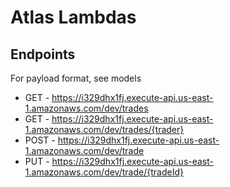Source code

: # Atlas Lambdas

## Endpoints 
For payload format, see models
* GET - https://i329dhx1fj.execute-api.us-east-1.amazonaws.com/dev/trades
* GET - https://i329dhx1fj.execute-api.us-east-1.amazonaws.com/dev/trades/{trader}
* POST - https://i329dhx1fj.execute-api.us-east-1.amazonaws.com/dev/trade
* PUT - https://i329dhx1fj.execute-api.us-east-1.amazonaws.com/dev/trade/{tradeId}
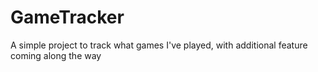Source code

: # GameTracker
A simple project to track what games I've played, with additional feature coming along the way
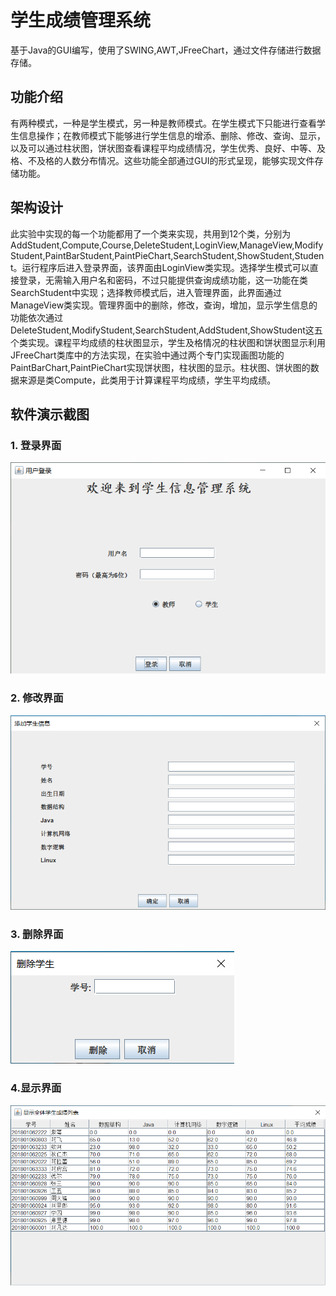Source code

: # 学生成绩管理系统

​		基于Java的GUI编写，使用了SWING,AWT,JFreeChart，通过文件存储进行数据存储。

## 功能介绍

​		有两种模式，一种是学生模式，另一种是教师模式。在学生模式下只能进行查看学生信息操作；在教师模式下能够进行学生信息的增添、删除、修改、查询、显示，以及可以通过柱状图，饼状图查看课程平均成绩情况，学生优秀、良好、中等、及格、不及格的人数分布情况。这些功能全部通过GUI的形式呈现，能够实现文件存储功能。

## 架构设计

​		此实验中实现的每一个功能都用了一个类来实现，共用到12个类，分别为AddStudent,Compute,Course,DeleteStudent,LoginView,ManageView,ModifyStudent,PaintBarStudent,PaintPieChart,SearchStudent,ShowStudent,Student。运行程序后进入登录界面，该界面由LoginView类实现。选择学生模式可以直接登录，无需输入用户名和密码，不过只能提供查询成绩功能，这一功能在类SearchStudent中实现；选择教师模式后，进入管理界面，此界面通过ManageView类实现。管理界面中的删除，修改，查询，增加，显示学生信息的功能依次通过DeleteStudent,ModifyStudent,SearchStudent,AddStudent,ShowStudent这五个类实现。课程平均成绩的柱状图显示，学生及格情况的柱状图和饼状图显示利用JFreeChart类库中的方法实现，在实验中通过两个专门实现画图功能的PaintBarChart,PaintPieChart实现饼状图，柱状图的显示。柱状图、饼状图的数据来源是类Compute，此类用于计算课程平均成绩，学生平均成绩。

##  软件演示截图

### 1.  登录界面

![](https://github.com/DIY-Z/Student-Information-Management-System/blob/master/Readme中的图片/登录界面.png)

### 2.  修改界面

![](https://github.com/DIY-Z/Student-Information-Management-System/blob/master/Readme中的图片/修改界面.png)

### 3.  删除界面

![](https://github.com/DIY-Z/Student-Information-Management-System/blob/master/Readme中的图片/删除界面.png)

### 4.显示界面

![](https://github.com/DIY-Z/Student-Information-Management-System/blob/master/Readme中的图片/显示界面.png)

▬▬▬▬▬▬

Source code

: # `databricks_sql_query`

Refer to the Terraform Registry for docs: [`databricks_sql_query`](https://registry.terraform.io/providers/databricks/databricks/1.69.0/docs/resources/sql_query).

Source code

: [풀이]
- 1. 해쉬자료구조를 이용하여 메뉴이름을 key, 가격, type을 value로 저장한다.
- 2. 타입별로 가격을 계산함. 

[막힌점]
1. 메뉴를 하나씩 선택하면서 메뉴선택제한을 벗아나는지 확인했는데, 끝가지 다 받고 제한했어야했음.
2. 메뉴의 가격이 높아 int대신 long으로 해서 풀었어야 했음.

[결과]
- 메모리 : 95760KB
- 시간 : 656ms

▬▬▬▬▬▬

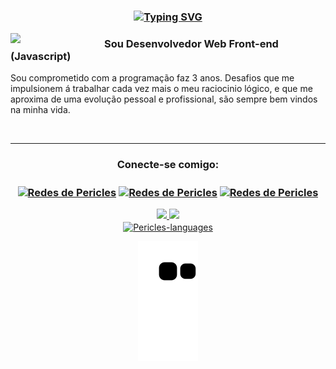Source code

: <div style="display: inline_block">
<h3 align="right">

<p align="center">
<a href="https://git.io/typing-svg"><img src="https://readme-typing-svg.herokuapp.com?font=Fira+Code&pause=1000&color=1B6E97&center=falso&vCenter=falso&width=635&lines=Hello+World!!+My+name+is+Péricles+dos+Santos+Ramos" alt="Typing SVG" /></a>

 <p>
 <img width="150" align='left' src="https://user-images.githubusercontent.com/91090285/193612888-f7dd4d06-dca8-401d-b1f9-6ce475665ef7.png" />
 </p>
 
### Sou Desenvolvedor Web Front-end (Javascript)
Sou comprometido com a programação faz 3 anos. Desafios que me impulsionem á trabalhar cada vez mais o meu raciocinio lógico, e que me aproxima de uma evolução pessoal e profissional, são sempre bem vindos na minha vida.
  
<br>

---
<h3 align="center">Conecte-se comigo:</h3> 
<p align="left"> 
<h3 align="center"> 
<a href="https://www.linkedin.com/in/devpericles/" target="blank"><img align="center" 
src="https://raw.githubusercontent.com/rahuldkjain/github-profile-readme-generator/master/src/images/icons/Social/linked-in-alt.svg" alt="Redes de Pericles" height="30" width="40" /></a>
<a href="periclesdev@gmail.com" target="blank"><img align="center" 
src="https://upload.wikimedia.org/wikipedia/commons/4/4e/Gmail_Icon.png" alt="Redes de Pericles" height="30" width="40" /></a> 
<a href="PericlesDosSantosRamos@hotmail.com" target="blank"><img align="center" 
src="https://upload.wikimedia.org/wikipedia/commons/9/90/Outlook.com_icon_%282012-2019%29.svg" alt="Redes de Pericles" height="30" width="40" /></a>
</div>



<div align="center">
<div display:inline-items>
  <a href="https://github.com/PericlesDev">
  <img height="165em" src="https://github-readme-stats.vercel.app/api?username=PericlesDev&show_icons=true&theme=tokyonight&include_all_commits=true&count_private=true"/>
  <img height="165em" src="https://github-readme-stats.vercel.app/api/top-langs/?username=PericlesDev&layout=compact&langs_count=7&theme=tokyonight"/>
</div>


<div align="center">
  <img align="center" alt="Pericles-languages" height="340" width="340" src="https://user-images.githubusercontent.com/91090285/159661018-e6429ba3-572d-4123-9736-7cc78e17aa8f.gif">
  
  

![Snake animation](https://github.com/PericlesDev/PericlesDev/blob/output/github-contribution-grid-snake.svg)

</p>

▬▬▬▬▬▬

DIRECTIONS FOR THIS TASK:
Every line above that contains the word "left" should be reported.

WRITTEN ANSWER:
 <img width="150" align='left' src="https://user-images.githubusercontent.com/91090285/193612888-f7dd4d06-dca8-401d-b1f9-6ce475665ef7.png" />
<p align="left"> 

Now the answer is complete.